Mohamed Kanu

Personal information
- Date of birth: 5 July 1968 (age 57)
- Place of birth: Freetown, Sierra Leone
- Position: Central defender

Youth career
- Freetown United

Senior career*
- Years: Team / Apps / (Gls)
- Freetown United
- 1990–1991: Mighty Blackpool
- 1991–1996: Eendracht Aalst
- → Eendracht Hekelgem
- 1996–1998: KV Oostende
- 1998–1999: Beveren
- 1999–2004: Cercle Brugge / 113 / (3)
- Rekkem

International career
- 1987–1998: Sierra Leone / ? / (?)

Managerial career
- FC Knokke (youth coach)
- 2005–2007: Sierra Leone

= Mohamed Kanu =

Sierra Leonean manager and footballer

Mohamed "Ahmed" Kanu (born 5 July 1968 in Freetown) is a Sierra Leonean manager and retired footballer. He used to play as centre back or libero.
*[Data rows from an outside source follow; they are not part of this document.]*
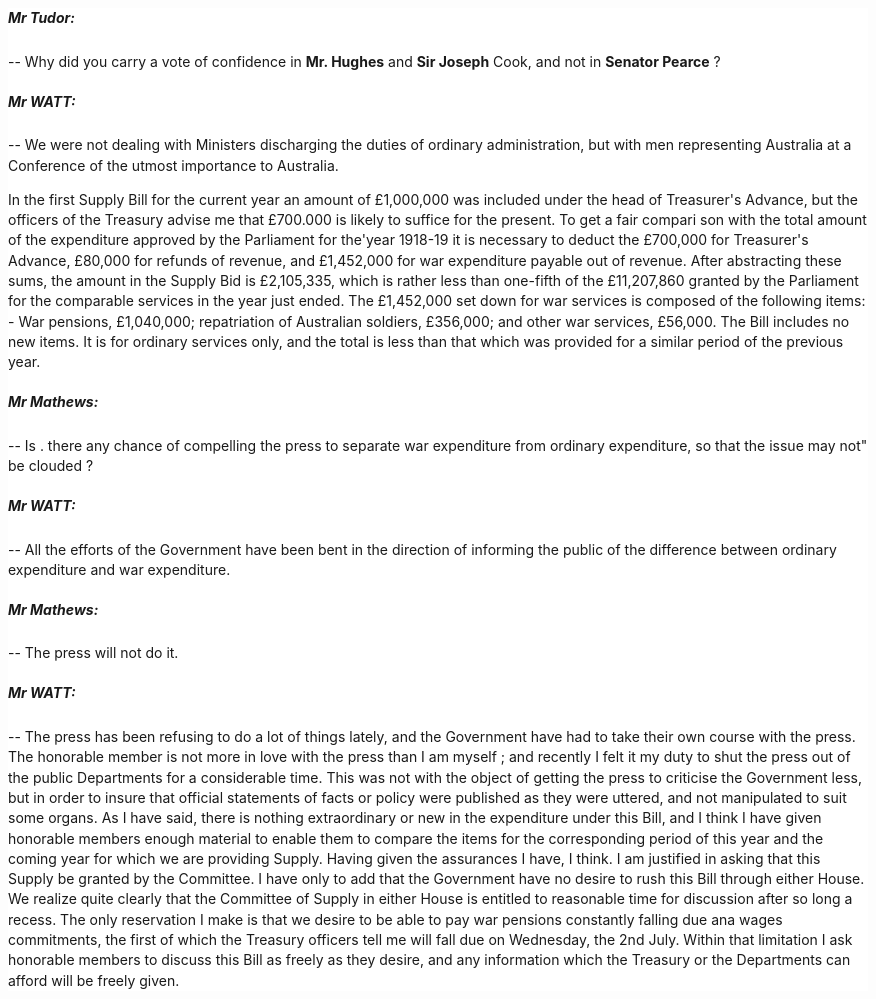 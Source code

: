 ##### Mr Tudor:

-- Why did you carry a vote of confidence in  **Mr. Hughes**  and  **Sir Joseph**  Cook, and not in  **Senator Pearce**  ? 

##### Mr WATT:

-- We were not dealing with Ministers discharging the duties of ordinary administration, but with men representing Australia at a Conference of the utmost importance to Australia. 

In the first Supply Bill for the current year an amount of £1,000,000 was included under the head of Treasurer's Advance, but the officers of the Treasury advise me that £700.000 is likely to suffice for the present. To get a fair compari son with the total amount of the expenditure approved by the Parliament for the'year 1918-19 it is necessary to deduct the £700,000 for Treasurer's Advance, £80,000 for refunds of revenue, and £1,452,000 for war expenditure payable out of revenue. After abstracting these sums, the amount in the Supply Bid is £2,105,335, which is rather less than one-fifth of the £11,207,860 granted by the Parliament for the comparable services in the year just ended. The £1,452,000 set down for war services is composed of the following items: - War pensions, £1,040,000; repatriation of Australian soldiers, £356,000; and other war services, £56,000. The Bill includes no new items. It is for ordinary services only, and the total is less than that which was provided for a similar period of the previous year. 

##### Mr Mathews:

-- Is . there any chance of compelling the press to separate war expenditure from ordinary expenditure, so that the issue may not" be clouded ? 

##### Mr WATT:

-- All the efforts of the Government have been bent in the direction of informing the public of the difference between ordinary expenditure and war expenditure. 

##### Mr Mathews:

-- The press will not do it. 

##### Mr WATT:

-- The press has been refusing to do a lot of things lately, and the Government have had to take their own course with the press. The honorable member is not more in love with the press than I am myself ; and recently I felt it my duty to shut the press out of the public Departments for a considerable time. This was not with the object of getting the press to criticise the Government less, but in order to insure that official statements of facts or policy were published as they were uttered, and not manipulated to suit some organs. As I have said, there is nothing extraordinary or new in the expenditure under this Bill, and I think I have given honorable members enough material to enable them to compare the items for the corresponding period of this year and the coming year for which we are providing Supply. Having given the assurances I have, I think. I am justified in asking that this Supply be granted by the Committee. I  have only to add that the Government have no desire to rush this Bill through either House. We realize quite clearly that the Committee of Supply in either House is entitled to reasonable time for discussion after so long a recess. The only reservation I make is that we desire to be able to pay war pensions constantly falling due ana wages commitments, the first of which the Treasury officers tell me will fall due on Wednesday, the 2nd July. Within that limitation I ask honorable members to discuss this Bill as freely as they desire, and any information which the Treasury or the Departments can afford will be freely given.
He managed the national team of Sierra Leone from 2005 to 2007.

== Career ==
He made his international debut for Sierra Leone in 1987 at the age of 19.

Kanu has also had Belgian citizenship since 2002.

During his five-year stay at Cercle Brugge, Kanu was twice voted the best player of the season by the fans, winning the Pop Poll in 2000 and 2003.